AppLovin marks IG bond debut

2 min read
Americas, EMEA
Sunny Oh

AppLovin is in the bond market on Wednesday with its debut US$3.55bn investment-grade offering as the mobile marketing company makes use of its improving credit profile to refinance its term loans.

The company is issuing a four-part bond, including US$1bn five-year, US$1bn seven-year, US$1bn 10-year and US$550m 30-year senior unsecured notes.

Leads Bank of America, JP Morgan and Morgan Stanley launched the transaction at US Treasuries plus 85bp, 105bp, 112.5bp and 137.5bp, respectively, coming in from IPTs of 115bp area, 135bp area, 145bp area and 175bp area.

Before the deal's launch, CreditSights analysts said a "relatively steep" gap of 30bp between the spreads for the 10 and 30-year notes was appropriate given AppLovin's potential vulnerability to disruption by other large technology companies.

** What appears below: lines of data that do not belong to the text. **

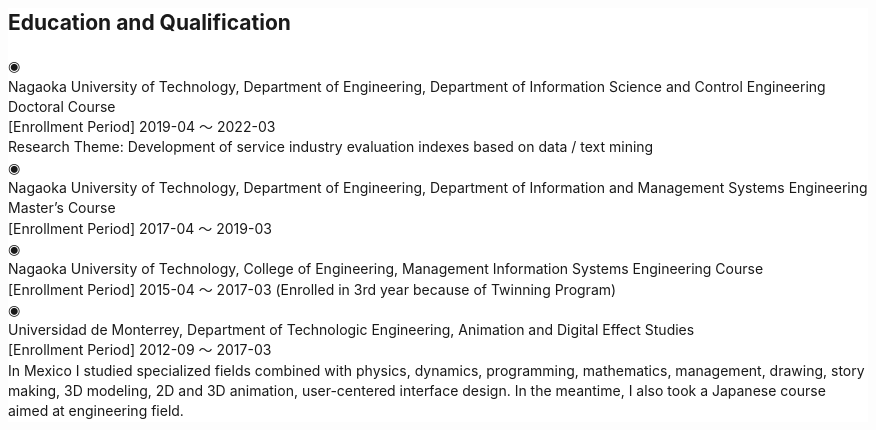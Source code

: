 
<a id="edu"></a>
## Education and Qualification
 
<div class="cv_history">
	<div class="cv_bullet">◉</div><div class="cv_history_content">
		<div class="cv_title">
			Nagaoka University of Technology, Department of Engineering, Department of Information Science and Control Engineering Doctoral Course
		</div>
		<div class="cv_date">
			[Enrollment Period] 2019-04 〜 2022-03
		</div>
		<div class="cv_notes">
			Research Theme: Development of service industry evaluation indexes based on data / text mining
		</div>
	</div>
</div>

<div class="cv_history">
	<div class="cv_bullet">◉</div><div class="cv_history_content">
		<div class="cv_title">
			Nagaoka University of Technology, Department of Engineering, Department of Information and Management Systems Engineering Master’s Course
		</div>
		<div class="cv_date">
			[Enrollment Period] 2017-04 〜 2019-03
		</div>
	</div>
</div>

<div class="cv_history">
	<div class="cv_bullet">◉</div><div class="cv_history_content">
		<div class="cv_title">
			Nagaoka University of Technology, College of Engineering, Management Information Systems Engineering Course
		</div>
		<div class="cv_date">
			[Enrollment Period] 2015-04 〜 2017-03 (Enrolled in 3rd year because of Twinning Program)
		</div>
	</div>
</div>

<div class="cv_history">
	<div class="cv_bullet">◉</div><div class="cv_history_content">
		<div class="cv_title">
			Universidad de Monterrey, Department of Technologic Engineering, Animation and Digital Effect Studies
		</div>
		<div class="cv_date">
			[Enrollment Period] 2012-09 〜 2017-03
		</div>
		<div class="cv_notes">
			In Mexico I studied specialized fields combined with physics, dynamics, programming, mathematics, management, drawing, story making, 3D modeling, 2D and 3D animation, user-centered interface design. In the meantime, I also took a Japanese course aimed at engineering field.
		</div>
	</div>
</div>
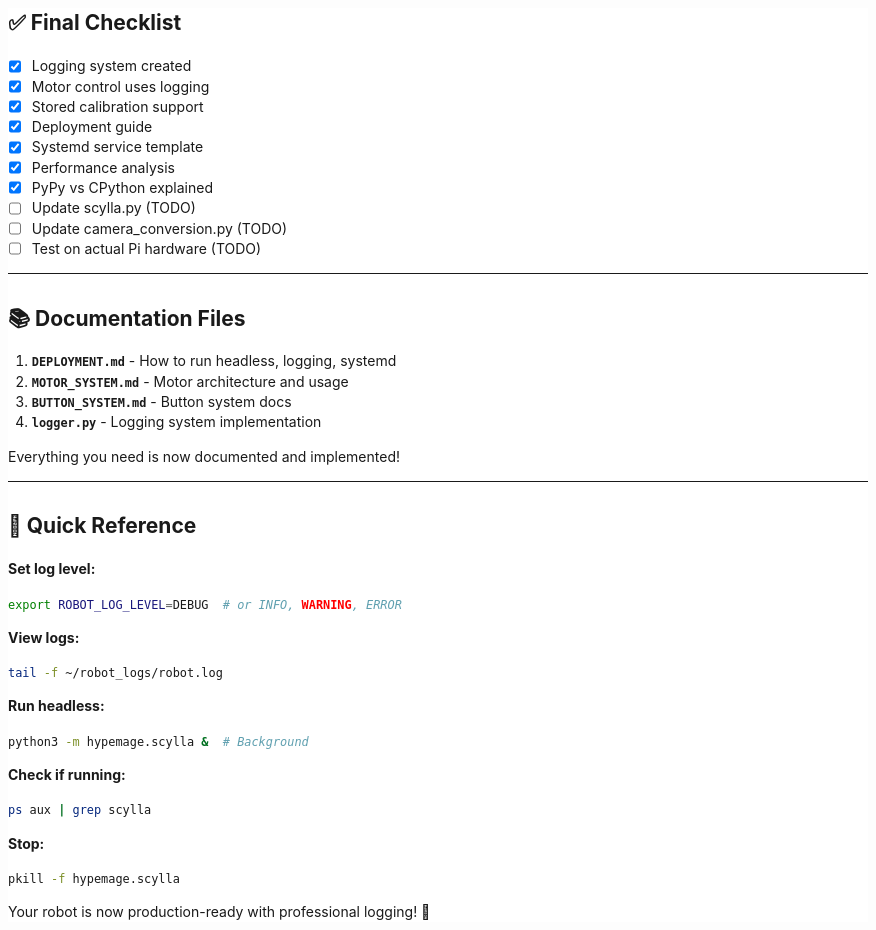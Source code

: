 
## ✅ Final Checklist

- [x] Logging system created
- [x] Motor control uses logging
- [x] Stored calibration support
- [x] Deployment guide
- [x] Systemd service template
- [x] Performance analysis
- [x] PyPy vs CPython explained
- [ ] Update scylla.py (TODO)
- [ ] Update camera_conversion.py (TODO)
- [ ] Test on actual Pi hardware (TODO)

---

## 📚 Documentation Files

1. **`DEPLOYMENT.md`** - How to run headless, logging, systemd
2. **`MOTOR_SYSTEM.md`** - Motor architecture and usage
3. **`BUTTON_SYSTEM.md`** - Button system docs
4. **`logger.py`** - Logging system implementation

Everything you need is now documented and implemented!

---

## 🎯 Quick Reference

**Set log level:**
```bash
export ROBOT_LOG_LEVEL=DEBUG  # or INFO, WARNING, ERROR
```

**View logs:**
```bash
tail -f ~/robot_logs/robot.log
```

**Run headless:**
```bash
python3 -m hypemage.scylla &  # Background
```

**Check if running:**
```bash
ps aux | grep scylla
```

**Stop:**
```bash
pkill -f hypemage.scylla
```

Your robot is now production-ready with professional logging! 🚀
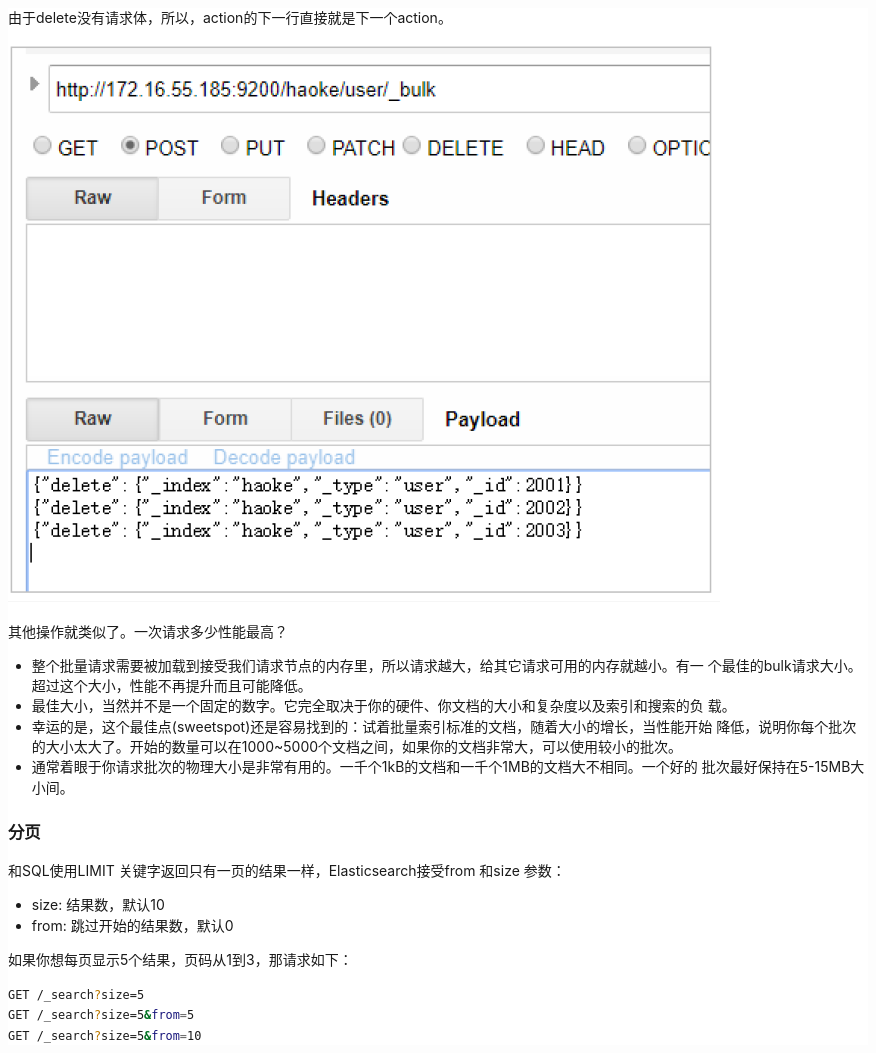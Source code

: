 由于delete没有请求体，所以，action的下一行直接就是下一个action。


![image-20200923102044231](images/image-20200923102044231.png)

其他操作就类似了。一次请求多少性能最高？

- 整个批量请求需要被加载到接受我们请求节点的内存里，所以请求越大，给其它请求可用的内存就越小。有一
  个最佳的bulk请求大小。超过这个大小，性能不再提升而且可能降低。
- 最佳大小，当然并不是一个固定的数字。它完全取决于你的硬件、你文档的大小和复杂度以及索引和搜索的负
  载。
- 幸运的是，这个最佳点(sweetspot)还是容易找到的：试着批量索引标准的文档，随着大小的增长，当性能开始
  降低，说明你每个批次的大小太大了。开始的数量可以在1000~5000个文档之间，如果你的文档非常大，可以使用较小的批次。
- 通常着眼于你请求批次的物理大小是非常有用的。一千个1kB的文档和一千个1MB的文档大不相同。一个好的
  批次最好保持在5-15MB大小间。

### 分页

和SQL使用LIMIT 关键字返回只有一页的结果一样，Elasticsearch接受from 和size 参数：

- size: 结果数，默认10
- from: 跳过开始的结果数，默认0

如果你想每页显示5个结果，页码从1到3，那请求如下：

```bash
GET /_search?size=5
GET /_search?size=5&from=5
GET /_search?size=5&from=10
```
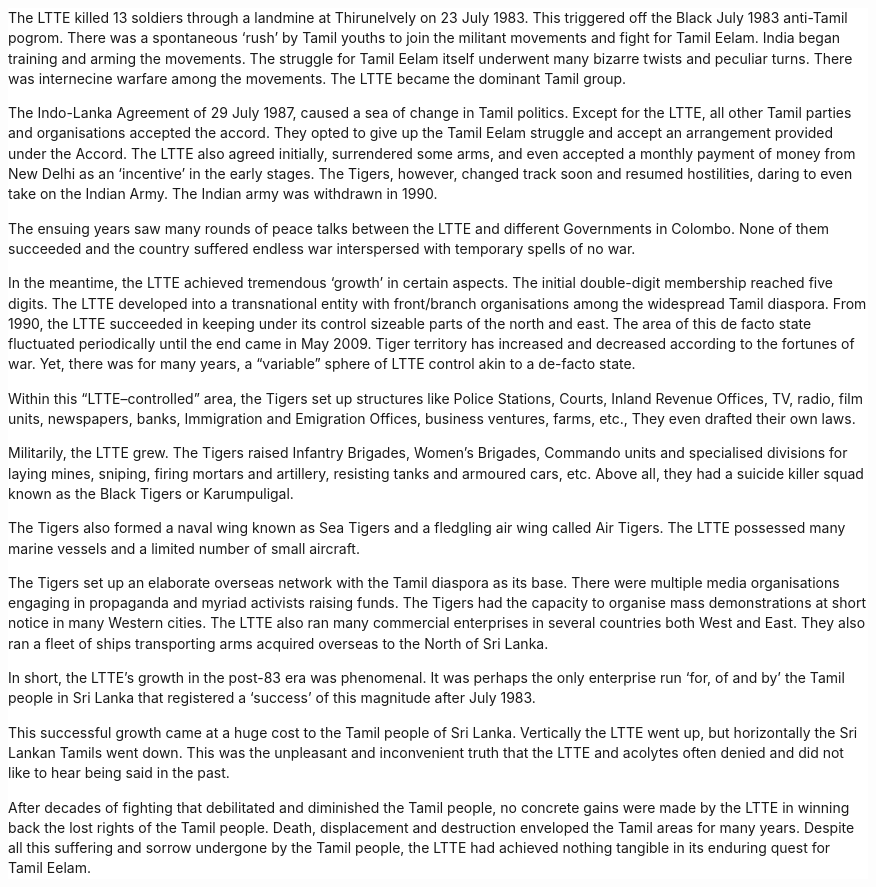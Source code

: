 The LTTE killed 13 soldiers through a landmine at Thirunelvely on 23 July 1983. This triggered off the Black July 1983 anti-Tamil pogrom. There was a spontaneous ‘rush’ by Tamil youths to join the militant movements and fight for Tamil Eelam. India began training and arming the movements. The struggle for Tamil Eelam itself underwent many bizarre twists and peculiar turns. There was internecine warfare among the movements. The LTTE became the dominant Tamil group.

The Indo-Lanka Agreement of 29 July 1987, caused a sea of change in Tamil politics. Except for the LTTE, all other Tamil parties and organisations accepted the accord. They opted to give up the Tamil Eelam struggle and accept an arrangement provided under the Accord. The LTTE also agreed initially, surrendered some arms, and even accepted a monthly payment of money from New Delhi as an ‘incentive’ in the early stages. The Tigers, however, changed track soon and resumed hostilities, daring to even take on the Indian Army. The Indian army was withdrawn in 1990.

The ensuing years saw many rounds of peace talks between the LTTE and different Governments in Colombo. None of them succeeded and the country suffered endless war interspersed with temporary spells of no war.

In the meantime, the LTTE achieved tremendous ‘growth’ in certain aspects. The initial double-digit membership reached five digits. The LTTE developed into a transnational entity with front/branch organisations among the widespread Tamil diaspora. From 1990, the LTTE succeeded in keeping under its control sizeable parts of the north and east. The area of this de facto state fluctuated periodically until the end came in May 2009. Tiger territory has increased and decreased according to the fortunes of war. Yet, there was for many years, a “variable” sphere of LTTE control akin to a de-facto state.

Within this “LTTE–controlled” area, the Tigers set up structures like Police Stations, Courts, Inland Revenue Offices, TV, radio, film units, newspapers, banks, Immigration and Emigration Offices, business ventures, farms, etc., They even drafted their own laws.

Militarily, the LTTE grew. The Tigers raised Infantry Brigades, Women’s Brigades, Commando units and specialised divisions for laying mines, sniping, firing mortars and artillery, resisting tanks and armoured cars, etc. Above all, they had a suicide killer squad known as the Black Tigers or Karumpuligal.

The Tigers also formed a naval wing known as Sea Tigers and a fledgling air wing called Air Tigers. The LTTE possessed many marine vessels and a limited number of small aircraft.

The Tigers set up an elaborate overseas network with the Tamil diaspora as its base. There were multiple media organisations engaging in propaganda and myriad activists raising funds. The Tigers had the capacity to organise mass demonstrations at short notice in many Western cities. The LTTE also ran many commercial enterprises in several countries both West and East. They also ran a fleet of ships transporting arms acquired overseas to the North of Sri Lanka.

In short, the LTTE’s growth in the post-83 era was phenomenal. It was perhaps the only enterprise run ‘for, of and by’ the Tamil people in Sri Lanka that registered a ‘success’ of this magnitude after July 1983.

This successful growth came at a huge cost to the Tamil people of Sri Lanka. Vertically the LTTE went up, but horizontally the Sri Lankan Tamils went down. This was the unpleasant and inconvenient truth that the LTTE and acolytes often denied and did not like to hear being said in the past.

After decades of fighting that debilitated and diminished the Tamil people, no concrete gains were made by the LTTE in winning back the lost rights of the Tamil people. Death, displacement and destruction enveloped the Tamil areas for many years. Despite all this suffering and sorrow undergone by the Tamil people, the LTTE had achieved nothing tangible in its enduring quest for Tamil Eelam.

The analysts nonetheless conceded that the company is showing strong growth, having recorded US$722m of Ebitda in the third quarter, a 72% jump from the comparable quarter in 2023.

AppLovin's increased profits have transformed investors' perceptions of the company since its troubled initial public offering in 2021. AppLovin's shares have jumped around 730% this year, according to LSEG data.

In particular, AppLovin's revenues have have been buoyed by improvements made to its artificial intelligence-based software platform, said analysts. The company helps mobile software and game developers figure out which advertisements to send to their users.

Rating agencies have responded positively to the company's strengthening finances. AppLovin was handed a first-time rating of BBB- by Fitch on November 1 and raised one notch to BBB- by S&P on November 7. Moody's delivered a single-notch increase to Ba1 today.

Unsecured shift

AppLovin is using the bond transaction to term out its secured debt load, which includes around US$3.5bn of drawn term loans due in 2028 and 2030.

As a result, the company will shift to a fully unsecured capital structure, according to an investor presentation.

Rating agencies typically require that a company has an unencumbered balance sheet to earn investment-grade status because having less secured debt affords the company more financial flexibility during times of stress.

Moody's said today that the company's upgrade to Ba1 reflected this impending transition. The rating agency added that the refinancing of the term loans should also lower AppLovin's interest costs and bolster its cashflows.